Frank Underwood, que comenzó su carrera como congresista del partido demócrata, es un ser sin límites, la representación del cinismo, un nuevo antihéroe que se ha convertido en un héroe, un mentiroso patológico que se ha vuelto normal. ¿Tragedia o drama? ¿Es la política contemporánea una tragedia o un drama? Por cierto, el antihéroe solo es superado por… la antiheroína, su adorada esposa, una “sofrosine” de ida y vuelta, una Antígona de todo a cien.

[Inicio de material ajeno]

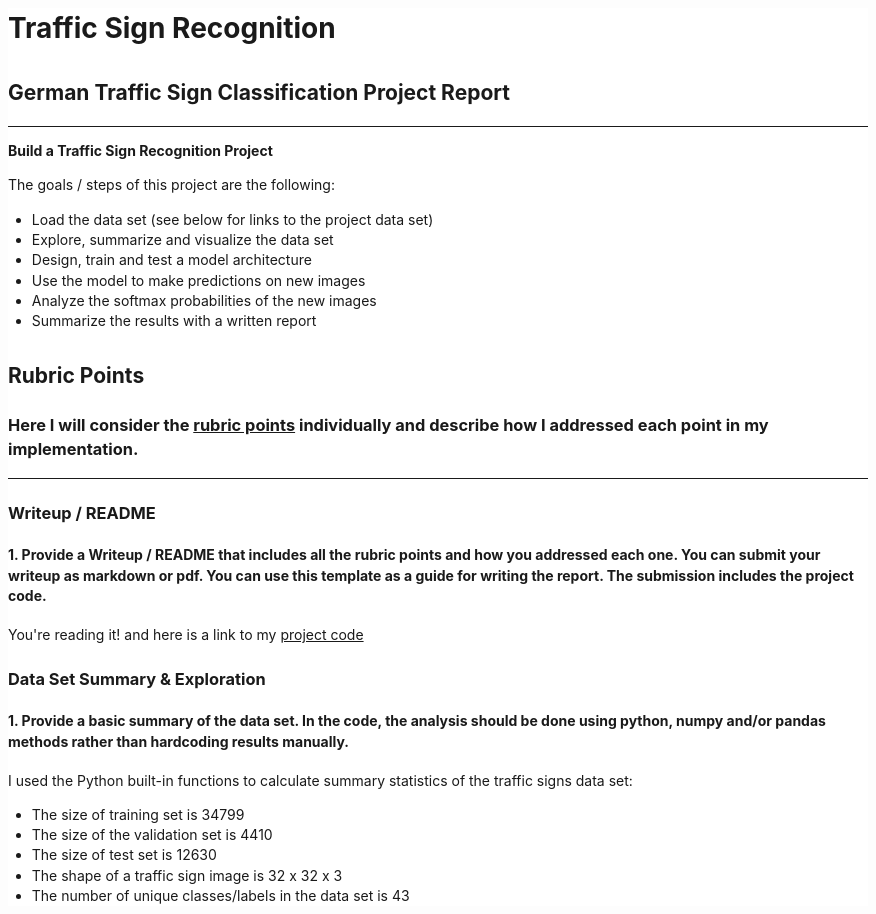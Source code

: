 # Traffic Sign Recognition 

## German Traffic Sign Classification Project Report

---

**Build a Traffic Sign Recognition Project**

The goals / steps of this project are the following:
* Load the data set (see below for links to the project data set)
* Explore, summarize and visualize the data set
* Design, train and test a model architecture
* Use the model to make predictions on new images
* Analyze the softmax probabilities of the new images
* Summarize the results with a written report


[//]: # (Image References)

[image0]: ./report_images/original.png "Original"
[image1]: ./report_images/bar_plot.png "Visualization of the training set"
[image2]: ./report_images/histogram_equalization.png "Histogram Equalization"
[image3]: ./report_images/grayscale.png "Grayscaling"
[image4]: ./report_images/normalization.png "Normalization"
[image5]: ./new_images/construction.jpg "Traffic Sign 1"
[image6]: ./new_images/no_passing.jpg "Traffic Sign 2"
[image7]: ./new_images/road_work.jpg "Traffic Sign 3"
[image8]: ./new_images/speed_limit_20.jpg "Traffic Sign 4"
[image9]: ./new_images/stop.jpg "Traffic Sign 5"
[image10]: ./report_images/new_image.jpg "New Traffic Sign 1"


## Rubric Points
### Here I will consider the [rubric points](https://review.udacity.com/#!/rubrics/481/view) individually and describe how I addressed each point in my implementation.  

---
### Writeup / README

#### 1. Provide a Writeup / README that includes all the rubric points and how you addressed each one. You can submit your writeup as markdown or pdf. You can use this template as a guide for writing the report. The submission includes the project code.

You're reading it! and here is a link to my [project code](https://github.com/RobotMa/CarND-Traffic-Sign-Classifier-New)

### Data Set Summary & Exploration

#### 1. Provide a basic summary of the data set. In the code, the analysis should be done using python, numpy and/or pandas methods rather than hardcoding results manually.

I used the Python built-in functions to calculate summary statistics of the traffic
signs data set:

* The size of training set is 34799 
* The size of the validation set is 4410
* The size of test set is 12630
* The shape of a traffic sign image is 32 x 32 x 3
* The number of unique classes/labels in the data set is 43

A Frank Underwood no se le han escapado las similitudes entre lo que él protagoniza y las elecciones americanas, incluso lo que está pasando en España. Porque la política de las series de ficción, –esa nueva forma de la novelística contemporánea–, se ha empeñado en mantener, a través de las redes sociales –Twitter–, el fuego encendido. Es más, están empecinados en traspasar los límites de la ficción a la realidad o de la realidad a la ficción. Como aquello que decimos en periodismo: “No permitas que la realidad te estropee un buen titular».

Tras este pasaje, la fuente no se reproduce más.